Jane concludes that it would be interesting to continue this philosophical discourse on her sexuality with her husband. Just one snag: he doesn’t know she’s bisexual. I’ll reserve judgement on whether you can feel as comfortable as she claims to feel in a marriage without discussing a significant part of your personal life with your partner and congratulate her for speaking out.

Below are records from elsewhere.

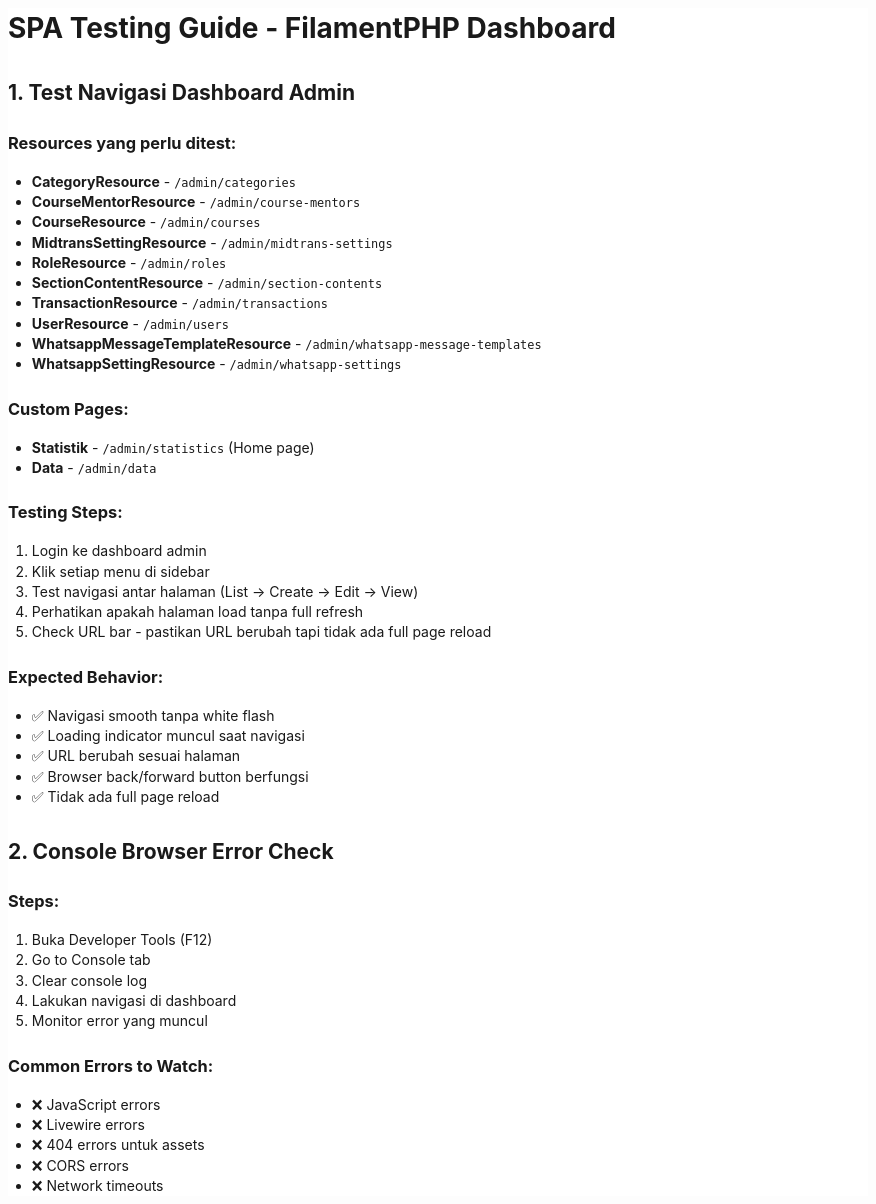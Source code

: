 # SPA Testing Guide - FilamentPHP Dashboard

## 1. Test Navigasi Dashboard Admin

### Resources yang perlu ditest:
- **CategoryResource** - `/admin/categories`
- **CourseMentorResource** - `/admin/course-mentors`
- **CourseResource** - `/admin/courses`
- **MidtransSettingResource** - `/admin/midtrans-settings`
- **RoleResource** - `/admin/roles`
- **SectionContentResource** - `/admin/section-contents`
- **TransactionResource** - `/admin/transactions`
- **UserResource** - `/admin/users`
- **WhatsappMessageTemplateResource** - `/admin/whatsapp-message-templates`
- **WhatsappSettingResource** - `/admin/whatsapp-settings`

### Custom Pages:
- **Statistik** - `/admin/statistics` (Home page)
- **Data** - `/admin/data`

### Testing Steps:
1. Login ke dashboard admin
2. Klik setiap menu di sidebar
3. Test navigasi antar halaman (List → Create → Edit → View)
4. Perhatikan apakah halaman load tanpa full refresh
5. Check URL bar - pastikan URL berubah tapi tidak ada full page reload

### Expected Behavior:
- ✅ Navigasi smooth tanpa white flash
- ✅ Loading indicator muncul saat navigasi
- ✅ URL berubah sesuai halaman
- ✅ Browser back/forward button berfungsi
- ✅ Tidak ada full page reload

## 2. Console Browser Error Check

### Steps:
1. Buka Developer Tools (F12)
2. Go to Console tab
3. Clear console log
4. Lakukan navigasi di dashboard
5. Monitor error yang muncul

### Common Errors to Watch:
- ❌ JavaScript errors
- ❌ Livewire errors
- ❌ 404 errors untuk assets
- ❌ CORS errors
- ❌ Network timeouts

Like the bisexual woman featured in their letters page, I am pleased Crave have delivered on featuring issues specifically relevant to bisexual people. I will push the boat out and also hope for a range of bisexual voices across the magazine in relation to more general topics too. Bi authors/films in the reviews section, items in the news pages and carrying wider features (crushes on straight women, same-sex weddings) written by/for bi people to whom these may be relevant just as well, rather than lesbians referring to “being lesbian” throughout would all be welcome. Of course, bi visibility starts with bi people, and Crave, being a wee baby of a magazine, seems very receptive to contributors. Get scribbling if you have a story to tell or a feature you would like to see.